- [GIVEN RECORDS]
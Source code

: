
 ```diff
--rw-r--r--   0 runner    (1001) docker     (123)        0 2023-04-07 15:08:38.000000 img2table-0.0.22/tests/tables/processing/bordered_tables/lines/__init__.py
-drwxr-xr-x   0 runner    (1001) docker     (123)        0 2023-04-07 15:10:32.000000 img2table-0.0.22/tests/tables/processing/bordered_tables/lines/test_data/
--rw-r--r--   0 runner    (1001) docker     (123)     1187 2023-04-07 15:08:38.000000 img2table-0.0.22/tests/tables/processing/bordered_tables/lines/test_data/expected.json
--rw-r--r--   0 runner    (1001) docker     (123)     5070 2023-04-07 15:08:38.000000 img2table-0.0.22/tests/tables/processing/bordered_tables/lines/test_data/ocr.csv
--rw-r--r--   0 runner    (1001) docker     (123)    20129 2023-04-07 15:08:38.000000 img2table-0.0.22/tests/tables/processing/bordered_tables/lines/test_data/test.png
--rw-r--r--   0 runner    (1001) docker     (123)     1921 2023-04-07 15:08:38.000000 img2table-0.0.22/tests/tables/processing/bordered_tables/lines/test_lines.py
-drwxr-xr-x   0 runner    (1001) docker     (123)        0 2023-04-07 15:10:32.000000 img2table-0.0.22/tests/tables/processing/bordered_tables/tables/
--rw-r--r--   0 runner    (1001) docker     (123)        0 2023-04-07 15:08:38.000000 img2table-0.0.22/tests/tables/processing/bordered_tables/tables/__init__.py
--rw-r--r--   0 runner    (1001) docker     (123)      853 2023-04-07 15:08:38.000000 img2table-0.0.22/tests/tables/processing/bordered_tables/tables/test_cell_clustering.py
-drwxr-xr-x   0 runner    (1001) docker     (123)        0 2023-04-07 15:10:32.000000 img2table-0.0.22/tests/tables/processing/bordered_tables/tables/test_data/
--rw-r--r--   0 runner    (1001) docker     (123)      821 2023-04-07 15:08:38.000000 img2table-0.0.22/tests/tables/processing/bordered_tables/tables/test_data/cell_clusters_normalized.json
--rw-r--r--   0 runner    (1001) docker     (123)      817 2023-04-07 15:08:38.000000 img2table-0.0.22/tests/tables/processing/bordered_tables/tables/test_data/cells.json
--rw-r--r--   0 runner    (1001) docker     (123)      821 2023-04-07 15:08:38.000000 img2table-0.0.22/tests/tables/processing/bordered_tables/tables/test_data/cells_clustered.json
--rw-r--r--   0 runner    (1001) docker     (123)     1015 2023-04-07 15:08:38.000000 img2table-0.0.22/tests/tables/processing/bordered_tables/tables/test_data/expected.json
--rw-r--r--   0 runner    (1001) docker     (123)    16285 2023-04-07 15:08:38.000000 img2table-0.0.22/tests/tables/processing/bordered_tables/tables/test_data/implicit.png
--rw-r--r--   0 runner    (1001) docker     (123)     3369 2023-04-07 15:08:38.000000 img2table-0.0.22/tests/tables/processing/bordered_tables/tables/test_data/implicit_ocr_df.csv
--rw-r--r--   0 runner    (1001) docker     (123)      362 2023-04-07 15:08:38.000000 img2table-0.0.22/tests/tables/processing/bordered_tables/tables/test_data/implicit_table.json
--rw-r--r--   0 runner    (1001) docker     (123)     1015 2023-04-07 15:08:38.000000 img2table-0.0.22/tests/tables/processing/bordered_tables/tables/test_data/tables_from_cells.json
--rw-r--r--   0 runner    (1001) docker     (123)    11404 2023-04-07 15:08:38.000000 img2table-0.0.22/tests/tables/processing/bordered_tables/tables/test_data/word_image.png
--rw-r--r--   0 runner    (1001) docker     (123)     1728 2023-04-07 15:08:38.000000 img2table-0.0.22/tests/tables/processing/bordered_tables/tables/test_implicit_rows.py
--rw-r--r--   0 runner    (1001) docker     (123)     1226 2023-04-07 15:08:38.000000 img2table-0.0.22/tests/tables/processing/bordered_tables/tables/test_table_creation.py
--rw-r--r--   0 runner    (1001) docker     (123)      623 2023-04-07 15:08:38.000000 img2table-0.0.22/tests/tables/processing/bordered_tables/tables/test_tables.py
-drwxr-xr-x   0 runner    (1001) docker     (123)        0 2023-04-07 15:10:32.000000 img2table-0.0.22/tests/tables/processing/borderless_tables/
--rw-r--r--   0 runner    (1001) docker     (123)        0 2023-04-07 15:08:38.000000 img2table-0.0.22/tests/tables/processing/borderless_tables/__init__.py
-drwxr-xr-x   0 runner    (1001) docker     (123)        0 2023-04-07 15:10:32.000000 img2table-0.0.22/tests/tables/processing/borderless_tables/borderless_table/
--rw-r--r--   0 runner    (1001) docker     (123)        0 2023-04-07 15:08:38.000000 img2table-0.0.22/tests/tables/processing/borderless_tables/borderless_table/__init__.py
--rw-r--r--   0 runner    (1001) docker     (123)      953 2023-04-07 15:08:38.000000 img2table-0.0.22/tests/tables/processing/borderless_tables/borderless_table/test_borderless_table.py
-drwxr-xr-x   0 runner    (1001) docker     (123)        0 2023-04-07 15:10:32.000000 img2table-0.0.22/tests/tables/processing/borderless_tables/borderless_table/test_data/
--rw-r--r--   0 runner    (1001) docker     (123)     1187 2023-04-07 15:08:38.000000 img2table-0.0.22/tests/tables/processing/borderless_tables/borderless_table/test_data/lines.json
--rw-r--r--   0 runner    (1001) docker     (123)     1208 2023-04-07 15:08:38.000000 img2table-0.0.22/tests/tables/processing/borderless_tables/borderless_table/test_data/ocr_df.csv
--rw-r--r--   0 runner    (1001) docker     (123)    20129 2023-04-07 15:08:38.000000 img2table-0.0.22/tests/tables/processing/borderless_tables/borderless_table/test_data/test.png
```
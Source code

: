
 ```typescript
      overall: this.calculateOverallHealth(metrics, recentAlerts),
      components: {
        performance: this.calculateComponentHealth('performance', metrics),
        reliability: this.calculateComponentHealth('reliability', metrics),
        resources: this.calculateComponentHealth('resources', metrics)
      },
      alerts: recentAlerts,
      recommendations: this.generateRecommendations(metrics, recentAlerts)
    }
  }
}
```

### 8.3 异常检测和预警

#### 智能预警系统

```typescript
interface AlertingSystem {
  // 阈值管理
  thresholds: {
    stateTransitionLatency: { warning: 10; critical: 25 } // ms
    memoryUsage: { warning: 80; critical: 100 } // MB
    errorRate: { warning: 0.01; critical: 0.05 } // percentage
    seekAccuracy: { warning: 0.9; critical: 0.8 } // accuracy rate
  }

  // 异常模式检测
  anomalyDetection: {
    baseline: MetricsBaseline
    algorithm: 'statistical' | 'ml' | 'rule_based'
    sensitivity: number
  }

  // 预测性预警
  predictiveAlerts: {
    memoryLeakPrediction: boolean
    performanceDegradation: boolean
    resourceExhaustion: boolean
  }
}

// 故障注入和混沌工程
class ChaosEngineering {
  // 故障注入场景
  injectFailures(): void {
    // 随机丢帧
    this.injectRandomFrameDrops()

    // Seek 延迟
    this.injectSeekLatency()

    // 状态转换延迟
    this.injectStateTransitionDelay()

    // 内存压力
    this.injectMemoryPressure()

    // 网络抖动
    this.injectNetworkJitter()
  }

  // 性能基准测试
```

- [TASK]
Search the listing above for lines containing "calculateComponentHealth", and copy them.

- [EXPECTED ANSWER]
        performance: this.calculateComponentHealth('performance', metrics),
        reliability: this.calculateComponentHealth('reliability', metrics),
        resources: this.calculateComponentHealth('resources', metrics)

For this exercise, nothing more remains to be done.